Three typical MS data were chosen to analyze the CNN model prediction. In Figure 2, Figure 3 and Figure 4, on the left are the mass spectra of the mixture samples; on the right are the mass spectra of existing compounds in the mixture and the mass spectra of the predicted compounds. As shown in Figure 2, MS data consists of compound 3, compound 13, compound 18 and all the compounds that have been detected. In Figure 3, MS data consists of compound 4, compound 18, compound 15, and compound 16, but compound 4 missed in the prediction of the model, because the intensity of compound 4 is much weaker than the other three compounds. Compound 4 in this MS data is hard to be detected. In Figure 4, MS data consists of compound 6, compound 8, compound 16, and compound 18. From observation, the intensity of compound 6 and compound 16 are smaller compared to compound 8. This caused the model to predict the presence of compound 6 erroneously.

As Skarysz et al. speculated, the increased performance of CNN might be due to the following reasons. 1. The convolution filter can allow the CNN to learn the peak shape, not just the same m/z axis. 2. Such filters allow for greater robustness before low signal to noise ratios. 3. The depth of CNN may allow for a higher-level representation of the low-level features characterizing each individual pattern [23].

CNN is mainly used to identify two-dimensional graphics that are invariant to displacement, scaling, and other forms of distortion. The shape of each compound in mass spectra is similar to feature in graphics. Since the CNN feature detection layer learns from training data, explicit feature extraction is avoided, and learning is implicitly performed from the training data when using CNN. CNN has good ability to learn low-level features from complicated input. Meanwhile, CNN is less affected by noise because of the robustness of filters. If there is more MS data of different energy as input, CNN will learn more relationships between different energy. Once more MS data of different energy as input are added, even continuous signal in energy axis, further studies needed to be made to the architecture of CNN including depth, alternating layers, and filter sizes to improve the ability to learn and detect the target compounds. As an easier controllable variable factor, the energy was selected as one input channel instead of time.

The analysis of spectral data sets with small number samples is a bottleneck for deep learning including DNN, CNN, etc. Normally, those models require large data sets to learn the features of samples [12]. For this reason, deep learning may not achieve good performance in target detection when spectral data sets are small. Based on the assumption of linear mixture model, adding simulation data into data set is a method to solve the problem of the training data shortage. When dealing with MS data with different noise in Table 1, the mean average precision scores of SVM + PCA model are 0.72, 0.71, 0.68, and 0.62; the mAP scores of DNN are 0.96, 0.95, 0.92, and 0.88; the mAP scores of LSTM are 0.94, 0.92, 0.87, and 0.84; the mAP scores of XGBoost are 0.94, 0.93, 0.91, and 0.87. Meanwhile, the mAP scores of CNN are 0.99, 0.98, 0.95, and 0.92. When interference data were added, the mAP scores for the five models are 0.65, 0.80, 0.82, 0.84, and 0.95.
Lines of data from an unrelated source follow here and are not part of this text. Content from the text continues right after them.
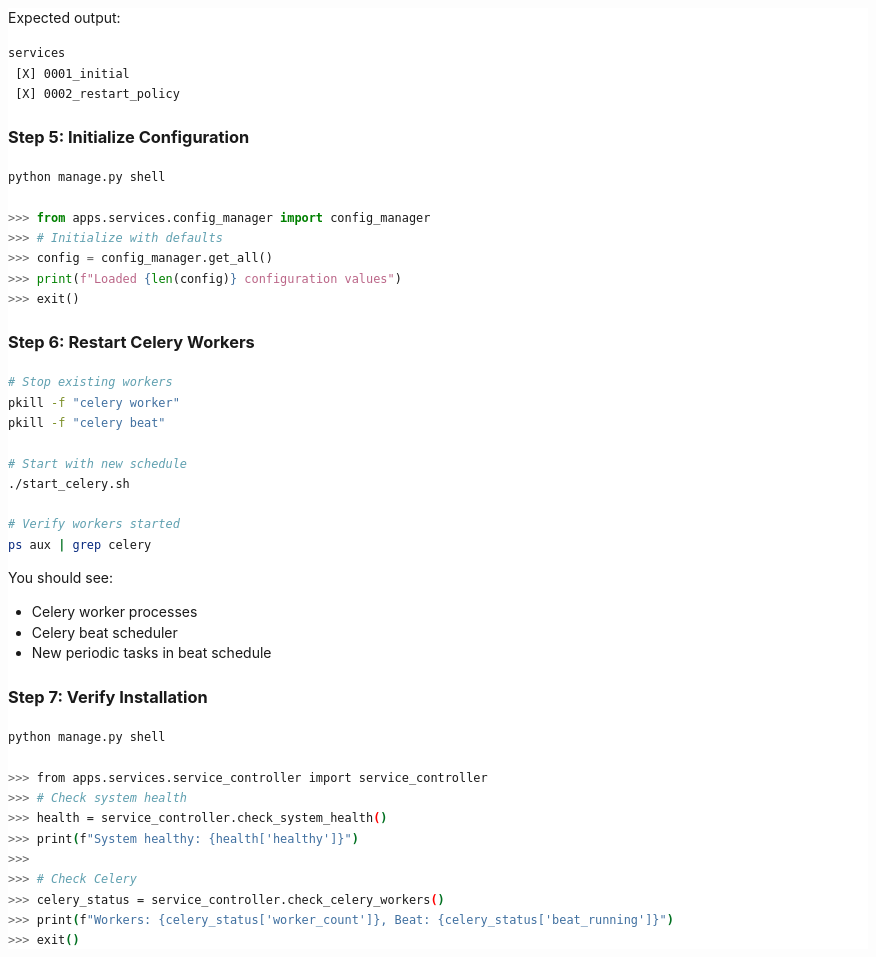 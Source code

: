 Expected output:
```
services
 [X] 0001_initial
 [X] 0002_restart_policy
```

### Step 5: Initialize Configuration

```python
python manage.py shell

>>> from apps.services.config_manager import config_manager
>>> # Initialize with defaults
>>> config = config_manager.get_all()
>>> print(f"Loaded {len(config)} configuration values")
>>> exit()
```

### Step 6: Restart Celery Workers

```bash
# Stop existing workers
pkill -f "celery worker"
pkill -f "celery beat"

# Start with new schedule
./start_celery.sh

# Verify workers started
ps aux | grep celery
```

You should see:
- Celery worker processes
- Celery beat scheduler
- New periodic tasks in beat schedule

### Step 7: Verify Installation

```bash
python manage.py shell

>>> from apps.services.service_controller import service_controller
>>> # Check system health
>>> health = service_controller.check_system_health()
>>> print(f"System healthy: {health['healthy']}")
>>>
>>> # Check Celery
>>> celery_status = service_controller.check_celery_workers()
>>> print(f"Workers: {celery_status['worker_count']}, Beat: {celery_status['beat_running']}")
>>> exit()
```
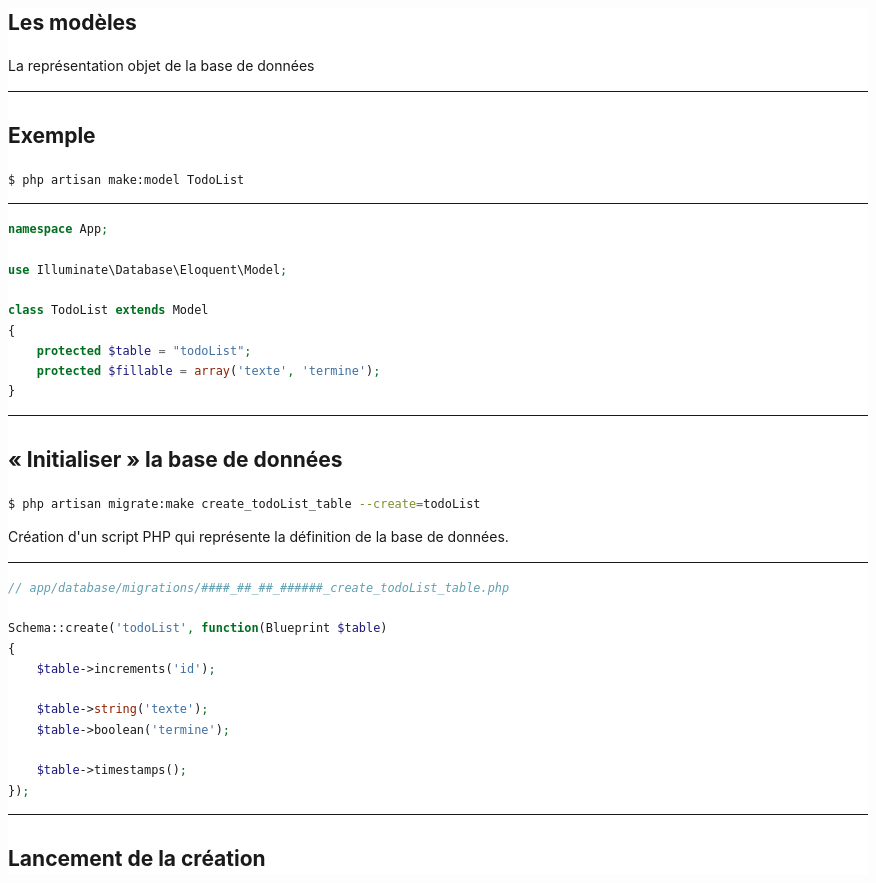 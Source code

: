 ## Les modèles

La représentation objet de la base de données

---

## Exemple

```bash
$ php artisan make:model TodoList
```

---

```php
namespace App;

use Illuminate\Database\Eloquent\Model;

class TodoList extends Model
{
    protected $table = "todoList";
    protected $fillable = array('texte', 'termine');
}
```

---

## « Initialiser » la base de données

```bash
$ php artisan migrate:make create_todoList_table --create=todoList
```

Création d'un script PHP qui représente la définition de la base de données.

---

```php
// app/database/migrations/####_##_##_######_create_todoList_table.php

Schema::create('todoList', function(Blueprint $table)
{
    $table->increments('id');

    $table->string('texte');
    $table->boolean('termine');

    $table->timestamps();
});
```

---

## Lancement de la création
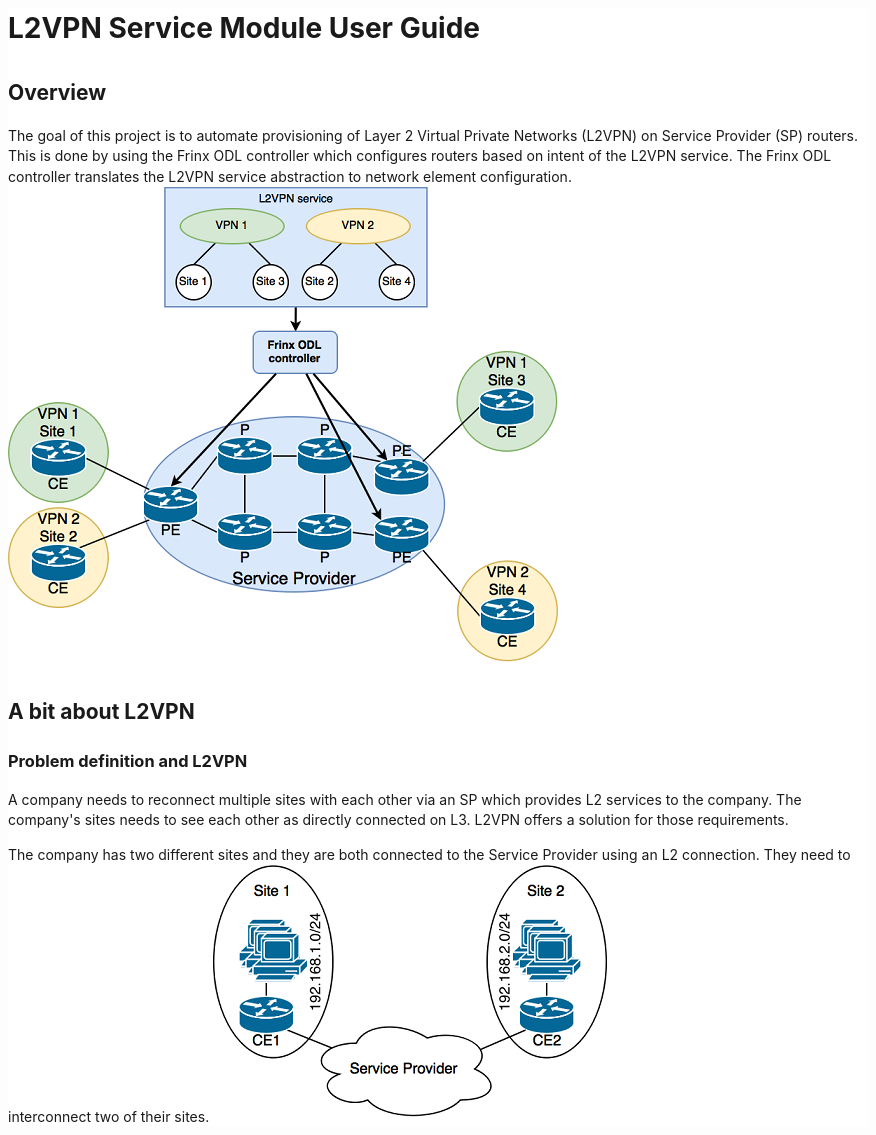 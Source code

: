 # L2VPN Service Module User Guide

## Overview

The goal of this project is to automate provisioning of Layer 2 Virtual Private Networks (L2VPN) on Service Provider (SP) routers. This is done by using the Frinx ODL controller which configures routers based on intent of the L2VPN service. The Frinx ODL controller translates the L2VPN service abstraction to network element configuration. ![L2VPN Service](l2vpn_service3.png)

## A bit about L2VPN

### Problem definition and L2VPN

A company needs to reconnect multiple sites with each other via an SP which provides L2 services to the company. The company's sites needs to see each other as directly connected on L3. L2VPN offers a solution for those requirements.

The company has two different sites and they are both connected to the Service Provider using an L2 connection. They need to interconnect two of their sites. ![Two company's sites connected to SP](problem3.png)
Compared with traditional algorithms, deep learning is more transferable and less affected by data. In real situations, owing to the differences in operator, instruments, and experimental environments, MS data may vary momentously. It is essential to control variable factor and obtain a large-scale data set for training models by data obtained under the same conditions and data expansion. Training model by input MS data from different instruments, adding more offset MS data will make models have stronger universality. Our established methodology could efficiently achieve the multiple compounds recognition from the tandem mass spectral data.

4. Material and Methods

4.1. Principal Component Analysis

PCA is a dimensionality reduction procedure. Through orthogonal transformations, PCA can convert a set of possible correlated variables into a set of values of linearly uncorrelated variables called principal components [24]. PCA expresses the data in a way as to highlight their similarities and differences. It maps n-dimensional features to k-dimensional (k < n) in a completely new orthogonal feature. Finding the k-dimensional principal component of the sample x is actually the kth eigenvalues corresponding to the eigenvector matrix P of the covariance matrix

\frac{1}{m} X X^{T}

of the sample set x. Then for each sample x, make transformation y = Px. The purpose of PCA is to reduce the converted matrix dimension. Therefore, the number of principal components should be less than or equal to the number of original variables.

4.2. Support Vector Machine

As a non-parametric technique, support vector machine (SVM) constructs an optimal hyperplane decision function in feature space that is mapped from the original input space. Support vectors are data points that are closer to the hyperplane and influent the position and orientation of the hyperplane. Support vectors will decide the maximum margin related to hyperplane. Jian Cui et al. proposed a matching algorithm with isotope distribution pattern in LC-MS based on SVM learning model [25]. However, when the data set is large, the kernel function mapping dimension will be high. With the calculation amount increasing, the input data often need dimensionality reduction before SVM. Ressom et al. used ant colony optimization for peak selection and SVM for classification [26]. Yang et al. used recursive feature elimination for peak selection [15]. In this paper, SVM with PCA was chosen for the comparison. Sunil Kr. Jha et al. used SVM with PCA for human body odor discrimination and achieved 0.86 maximum class recognition [27].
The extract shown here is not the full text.